Activity: An exact copy of every record is needed, with all pictures omitted.

Data section:

------------------------

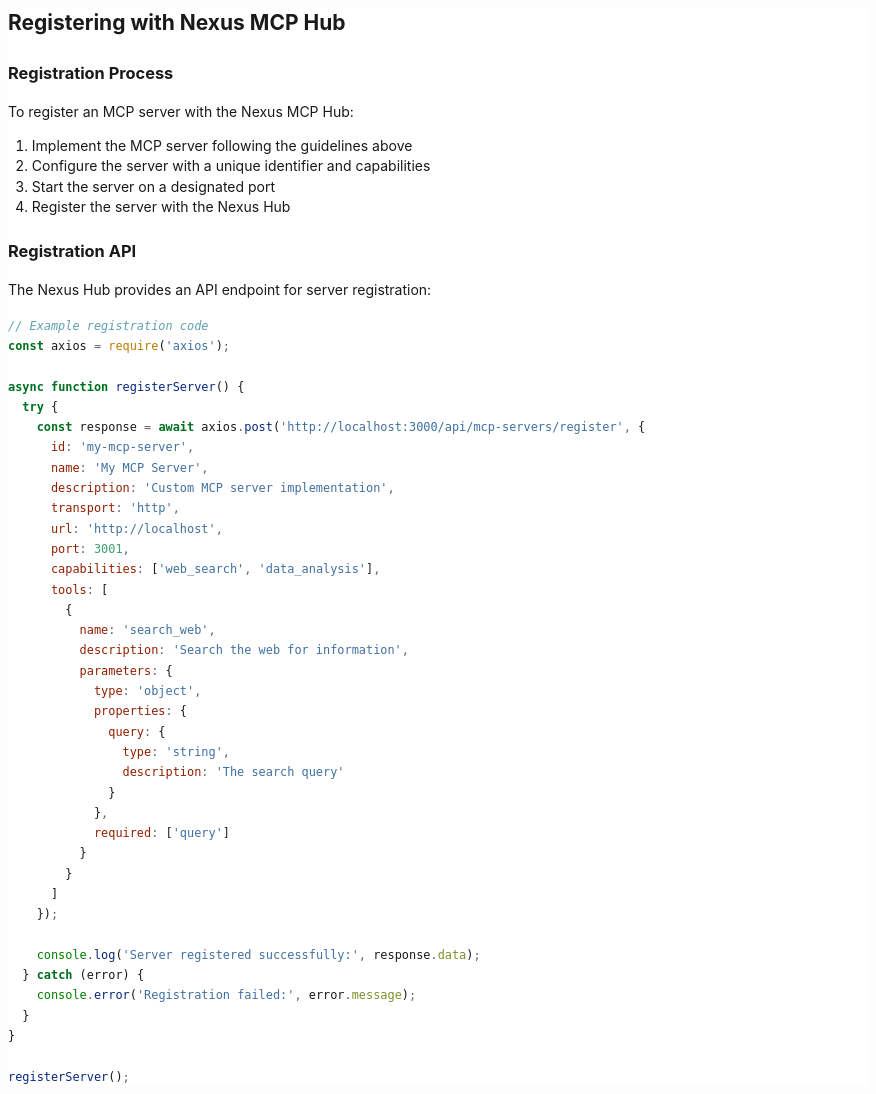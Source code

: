 ## Registering with Nexus MCP Hub

### Registration Process

To register an MCP server with the Nexus MCP Hub:

1. Implement the MCP server following the guidelines above
2. Configure the server with a unique identifier and capabilities
3. Start the server on a designated port
4. Register the server with the Nexus Hub

### Registration API

The Nexus Hub provides an API endpoint for server registration:

```javascript
// Example registration code
const axios = require('axios');

async function registerServer() {
  try {
    const response = await axios.post('http://localhost:3000/api/mcp-servers/register', {
      id: 'my-mcp-server',
      name: 'My MCP Server',
      description: 'Custom MCP server implementation',
      transport: 'http',
      url: 'http://localhost',
      port: 3001,
      capabilities: ['web_search', 'data_analysis'],
      tools: [
        {
          name: 'search_web',
          description: 'Search the web for information',
          parameters: {
            type: 'object',
            properties: {
              query: {
                type: 'string',
                description: 'The search query'
              }
            },
            required: ['query']
          }
        }
      ]
    });
    
    console.log('Server registered successfully:', response.data);
  } catch (error) {
    console.error('Registration failed:', error.message);
  }
}

registerServer();
```
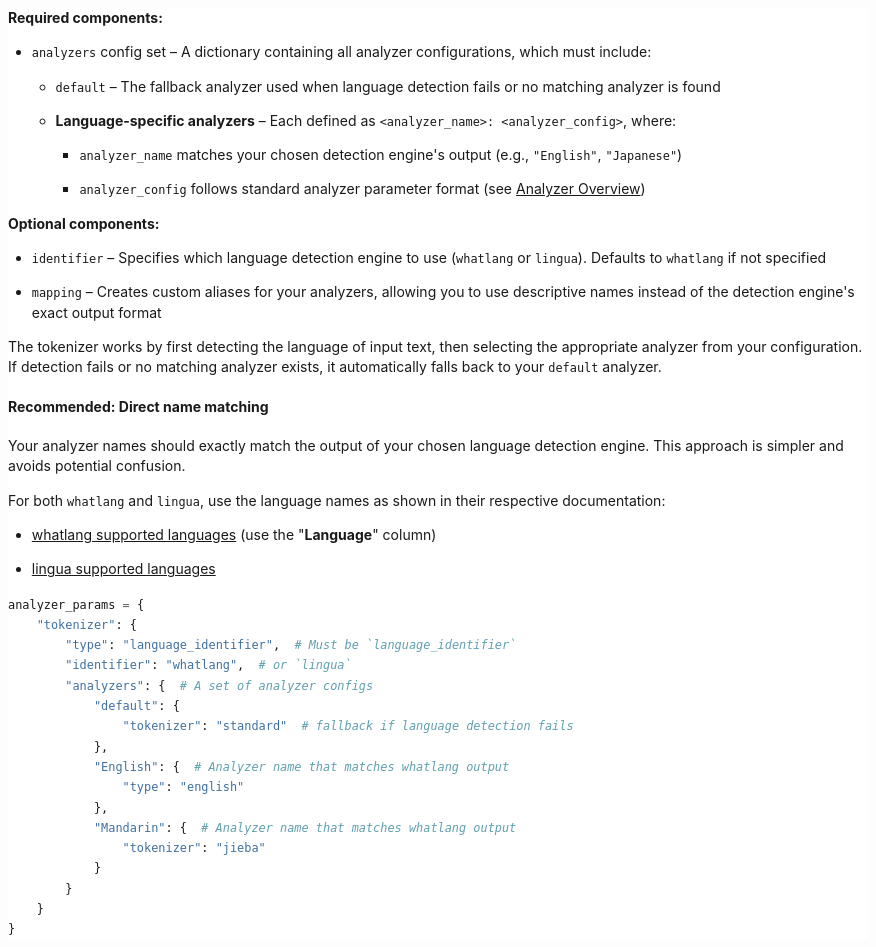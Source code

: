**Required components:**

- `analyzers` config set – A dictionary containing all analyzer configurations, which must include:

    - `default` – The fallback analyzer used when language detection fails or no matching analyzer is found

    - **Language-specific analyzers** – Each defined as `<analyzer_name>: <analyzer_config>`, where:

        - `analyzer_name` matches your chosen detection engine's output (e.g., `"English"`, `"Japanese"`)

        - `analyzer_config` follows standard analyzer parameter format (see [Analyzer Overview](analyzer-overview.md#Analyzer-types))

**Optional components:**

- `identifier` – Specifies which language detection engine to use (`whatlang` or `lingua`). Defaults to `whatlang` if not specified

- `mapping` – Creates custom aliases for your analyzers, allowing you to use descriptive names instead of the detection engine's exact output format

The tokenizer works by first detecting the language of input text, then selecting the appropriate analyzer from your configuration. If detection fails or no matching analyzer exists, it automatically falls back to your `default` analyzer.

#### Recommended: Direct name matching

Your analyzer names should exactly match the output of your chosen language detection engine. This approach is simpler and avoids potential confusion.

For both `whatlang` and `lingua`, use the language names as shown in their respective documentation:

- [whatlang supported languages](https://github.com/greyblake/whatlang-rs/blob/master/SUPPORTED_LANGUAGES.md) (use the "**Language**" column)

- [lingua supported languages](https://github.com/pemistahl/lingua?tab=readme-ov-file#3-which-languages-are-supported)

```python
analyzer_params = {
    "tokenizer": {
        "type": "language_identifier",  # Must be `language_identifier`
        "identifier": "whatlang",  # or `lingua`
        "analyzers": {  # A set of analyzer configs
            "default": {
                "tokenizer": "standard"  # fallback if language detection fails
            },
            "English": {  # Analyzer name that matches whatlang output
                "type": "english"
            },
            "Mandarin": {  # Analyzer name that matches whatlang output
                "tokenizer": "jieba"
            }
        }
    }
}
```
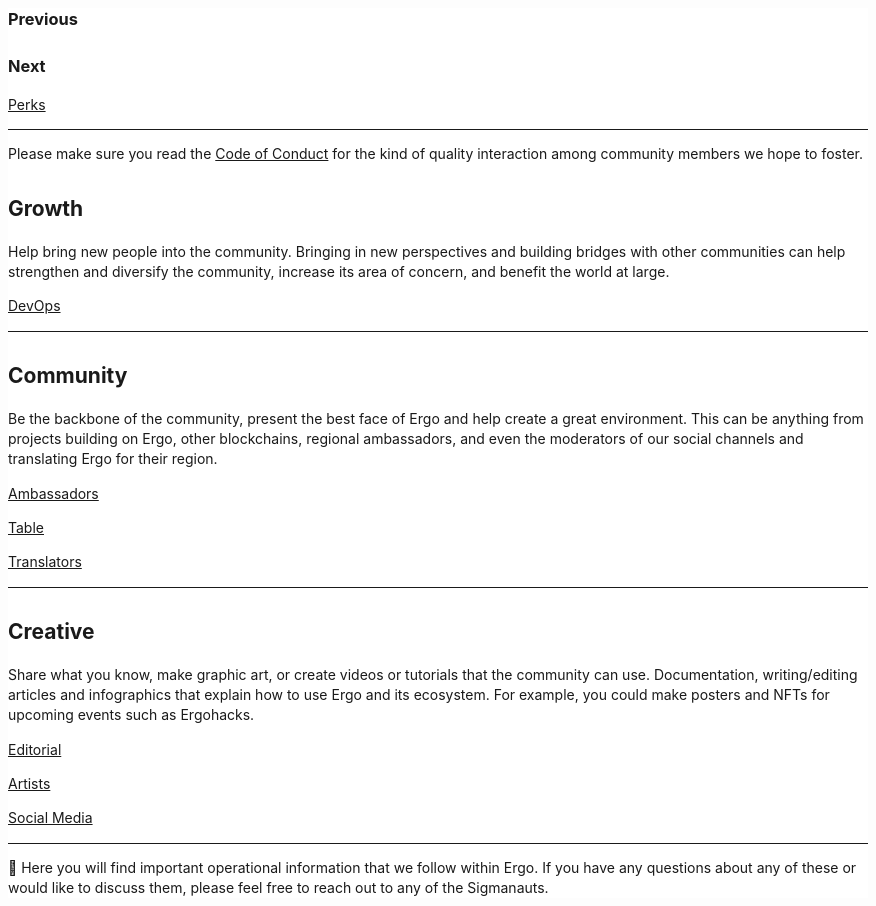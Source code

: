 ### Previous

### Next

[Perks](https://www.notion.so/Perks-c9f81ace11654061aa7147348a3be10f?pvs=21)

---

Please make sure you read the [Code of Conduct](https://www.notion.so/Code-of-Conduct-97d4420639744fc88829fe85fa1377ff?pvs=21) for the kind of quality interaction among community members we hope to foster.

## Growth

Help bring new people into the community. Bringing in new perspectives and building bridges with other communities can help strengthen and diversify the community, increase its area of concern, and benefit the world at large.

[DevOps](https://www.notion.so/DevOps-4ee2dd07205c4bb6934b51a31ff405bb?pvs=21)

---

## Community

Be the backbone of the community, present the best face of Ergo and help create a great environment. This can be anything from projects building on Ergo, other blockchains, regional ambassadors, and even the moderators of our social channels and translating Ergo for their region. 

[Ambassadors](https://www.notion.so/Ambassadors-f8e585880b584c02b602abc07294c789?pvs=21)

[Table](https://www.notion.so/Table-d44c6b41f09e43159b4a25cb210cb905?pvs=21)

[Translators](https://www.notion.so/Translators-a96a502f6e1e4957b09e9fe90568d6d0?pvs=21)

---

## Creative

Share what you know, make graphic art, or create videos or tutorials that the community can use. Documentation, writing/editing articles and infographics that explain how to use Ergo and its ecosystem. For example, you could make posters and NFTs for upcoming events such as Ergohacks. 

[Editorial](https://www.notion.so/Editorial-e16f5117fc01417fbe4269ce0b5a2905?pvs=21)

[Artists](https://www.notion.so/Artists-6a8fd637887c47cfa5073f587460f201?pvs=21)

[Social Media](https://www.notion.so/Social-Media-18e8fd2b04404e6196acebe10d3ada98?pvs=21)

---

<aside>
👋 Here you will find important operational information that we follow within Ergo. If you have any questions about any of these or would like to discuss them, please feel free to reach out to any of the Sigmanauts.
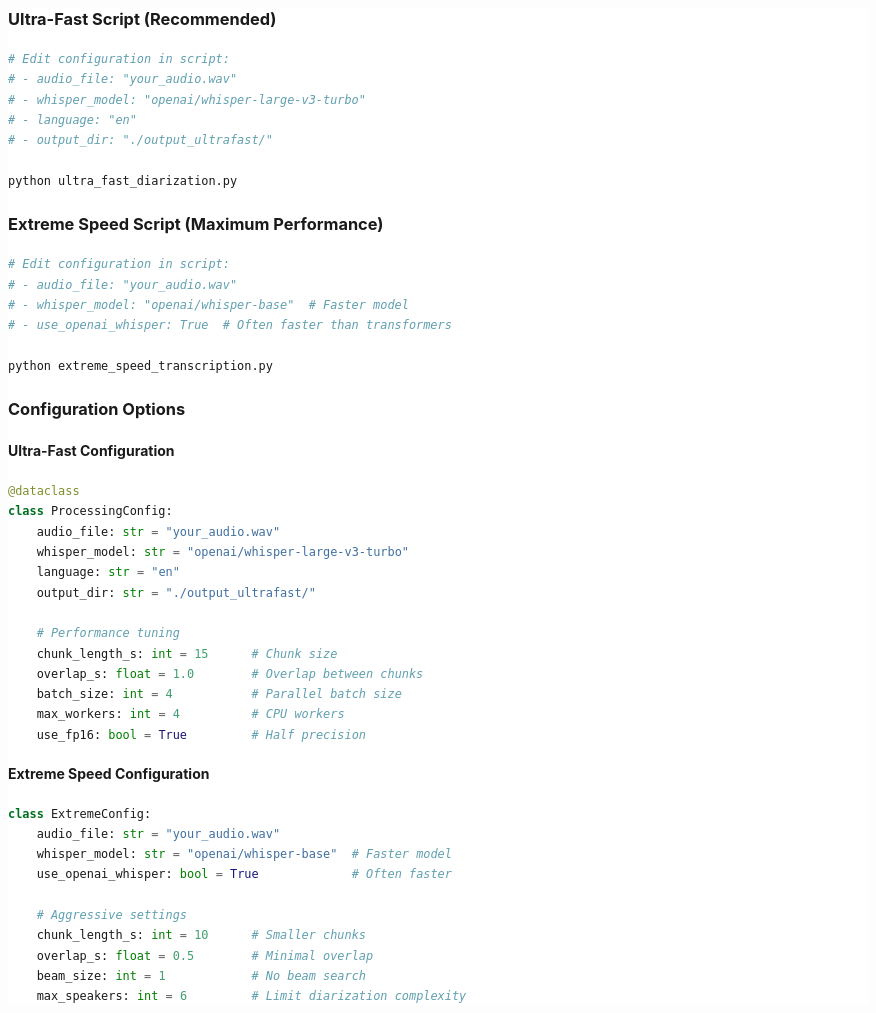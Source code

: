 ### Ultra-Fast Script (Recommended)
```bash
# Edit configuration in script:
# - audio_file: "your_audio.wav"  
# - whisper_model: "openai/whisper-large-v3-turbo"
# - language: "en"
# - output_dir: "./output_ultrafast/"

python ultra_fast_diarization.py
```

### Extreme Speed Script (Maximum Performance)
```bash
# Edit configuration in script:
# - audio_file: "your_audio.wav"
# - whisper_model: "openai/whisper-base"  # Faster model
# - use_openai_whisper: True  # Often faster than transformers

python extreme_speed_transcription.py
```

### Configuration Options

#### Ultra-Fast Configuration
```python
@dataclass
class ProcessingConfig:
    audio_file: str = "your_audio.wav"
    whisper_model: str = "openai/whisper-large-v3-turbo"
    language: str = "en"
    output_dir: str = "./output_ultrafast/"
    
    # Performance tuning
    chunk_length_s: int = 15      # Chunk size
    overlap_s: float = 1.0        # Overlap between chunks
    batch_size: int = 4           # Parallel batch size
    max_workers: int = 4          # CPU workers
    use_fp16: bool = True         # Half precision
```

#### Extreme Speed Configuration  
```python
class ExtremeConfig:
    audio_file: str = "your_audio.wav"
    whisper_model: str = "openai/whisper-base"  # Faster model
    use_openai_whisper: bool = True             # Often faster
    
    # Aggressive settings
    chunk_length_s: int = 10      # Smaller chunks
    overlap_s: float = 0.5        # Minimal overlap  
    beam_size: int = 1            # No beam search
    max_speakers: int = 6         # Limit diarization complexity
```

------------------------

Response to the task:
Source code

: ## Registering with Nexus MCP Hub

### Registration Process

To register an MCP server with the Nexus MCP Hub:

1. Implement the MCP server following the guidelines above
2. Configure the server with a unique identifier and capabilities
3. Start the server on a designated port
4. Register the server with the Nexus Hub

### Registration API

The Nexus Hub provides an API endpoint for server registration:

```javascript
// Example registration code
const axios = require('axios');

async function registerServer() {
  try {
    const response = await axios.post('http://localhost:3000/api/mcp-servers/register', {
      id: 'my-mcp-server',
      name: 'My MCP Server',
      description: 'Custom MCP server implementation',
      transport: 'http',
      url: 'http://localhost',
      port: 3001,
      capabilities: ['web_search', 'data_analysis'],
      tools: [
        {
          name: 'search_web',
          description: 'Search the web for information',
          parameters: {
            type: 'object',
            properties: {
              query: {
                type: 'string',
                description: 'The search query'
              }
            },
            required: ['query']
          }
        }
      ]
    });
    
    console.log('Server registered successfully:', response.data);
  } catch (error) {
    console.error('Registration failed:', error.message);
  }
}

registerServer();
```
Source code

:**Required components:**

- `analyzers` config set – A dictionary containing all analyzer configurations, which must include:

    - `default` – The fallback analyzer used when language detection fails or no matching analyzer is found

    - **Language-specific analyzers** – Each defined as `<analyzer_name>: <analyzer_config>`, where:

        - `analyzer_name` matches your chosen detection engine's output (e.g., `"English"`, `"Japanese"`)

        - `analyzer_config` follows standard analyzer parameter format (see [Analyzer Overview](analyzer-overview.md#Analyzer-types))

**Optional components:**

- `identifier` – Specifies which language detection engine to use (`whatlang` or `lingua`). Defaults to `whatlang` if not specified

- `mapping` – Creates custom aliases for your analyzers, allowing you to use descriptive names instead of the detection engine's exact output format

The tokenizer works by first detecting the language of input text, then selecting the appropriate analyzer from your configuration. If detection fails or no matching analyzer exists, it automatically falls back to your `default` analyzer.

#### Recommended: Direct name matching

Your analyzer names should exactly match the output of your chosen language detection engine. This approach is simpler and avoids potential confusion.

For both `whatlang` and `lingua`, use the language names as shown in their respective documentation:

- [whatlang supported languages](https://github.com/greyblake/whatlang-rs/blob/master/SUPPORTED_LANGUAGES.md) (use the "**Language**" column)

- [lingua supported languages](https://github.com/pemistahl/lingua?tab=readme-ov-file#3-which-languages-are-supported)

```python
analyzer_params = {
    "tokenizer": {
        "type": "language_identifier",  # Must be `language_identifier`
        "identifier": "whatlang",  # or `lingua`
        "analyzers": {  # A set of analyzer configs
            "default": {
                "tokenizer": "standard"  # fallback if language detection fails
            },
            "English": {  # Analyzer name that matches whatlang output
                "type": "english"
            },
            "Mandarin": {  # Analyzer name that matches whatlang output
                "tokenizer": "jieba"
            }
        }
    }
}
```
Source code

: ### Previous

### Next

[Perks](https://www.notion.so/Perks-c9f81ace11654061aa7147348a3be10f?pvs=21)

---

Please make sure you read the [Code of Conduct](https://www.notion.so/Code-of-Conduct-97d4420639744fc88829fe85fa1377ff?pvs=21) for the kind of quality interaction among community members we hope to foster.

## Growth

Help bring new people into the community. Bringing in new perspectives and building bridges with other communities can help strengthen and diversify the community, increase its area of concern, and benefit the world at large.

[DevOps](https://www.notion.so/DevOps-4ee2dd07205c4bb6934b51a31ff405bb?pvs=21)

---

## Community

Be the backbone of the community, present the best face of Ergo and help create a great environment. This can be anything from projects building on Ergo, other blockchains, regional ambassadors, and even the moderators of our social channels and translating Ergo for their region. 

[Ambassadors](https://www.notion.so/Ambassadors-f8e585880b584c02b602abc07294c789?pvs=21)

[Table](https://www.notion.so/Table-d44c6b41f09e43159b4a25cb210cb905?pvs=21)

[Translators](https://www.notion.so/Translators-a96a502f6e1e4957b09e9fe90568d6d0?pvs=21)

---

## Creative

Share what you know, make graphic art, or create videos or tutorials that the community can use. Documentation, writing/editing articles and infographics that explain how to use Ergo and its ecosystem. For example, you could make posters and NFTs for upcoming events such as Ergohacks. 

[Editorial](https://www.notion.so/Editorial-e16f5117fc01417fbe4269ce0b5a2905?pvs=21)

[Artists](https://www.notion.so/Artists-6a8fd637887c47cfa5073f587460f201?pvs=21)

[Social Media](https://www.notion.so/Social-Media-18e8fd2b04404e6196acebe10d3ada98?pvs=21)

---

<aside>
👋 Here you will find important operational information that we follow within Ergo. If you have any questions about any of these or would like to discuss them, please feel free to reach out to any of the Sigmanauts.
Source code

: ### Ultra-Fast Script (Recommended)
```bash
# Edit configuration in script:
# - audio_file: "your_audio.wav"  
# - whisper_model: "openai/whisper-large-v3-turbo"
# - language: "en"
# - output_dir: "./output_ultrafast/"

python ultra_fast_diarization.py
```

### Extreme Speed Script (Maximum Performance)
```bash
# Edit configuration in script:
# - audio_file: "your_audio.wav"
# - whisper_model: "openai/whisper-base"  # Faster model
# - use_openai_whisper: True  # Often faster than transformers

python extreme_speed_transcription.py
```

### Configuration Options

#### Ultra-Fast Configuration
```python
@dataclass
class ProcessingConfig:
    audio_file: str = "your_audio.wav"
    whisper_model: str = "openai/whisper-large-v3-turbo"
    language: str = "en"
    output_dir: str = "./output_ultrafast/"
    
    # Performance tuning
    chunk_length_s: int = 15      # Chunk size
    overlap_s: float = 1.0        # Overlap between chunks
    batch_size: int = 4           # Parallel batch size
    max_workers: int = 4          # CPU workers
    use_fp16: bool = True         # Half precision
```

#### Extreme Speed Configuration  
```python
class ExtremeConfig:
    audio_file: str = "your_audio.wav"
    whisper_model: str = "openai/whisper-base"  # Faster model
    use_openai_whisper: bool = True             # Often faster
    
    # Aggressive settings
    chunk_length_s: int = 10      # Smaller chunks
    overlap_s: float = 0.5        # Minimal overlap  
    beam_size: int = 1            # No beam search
    max_speakers: int = 6         # Limit diarization complexity
```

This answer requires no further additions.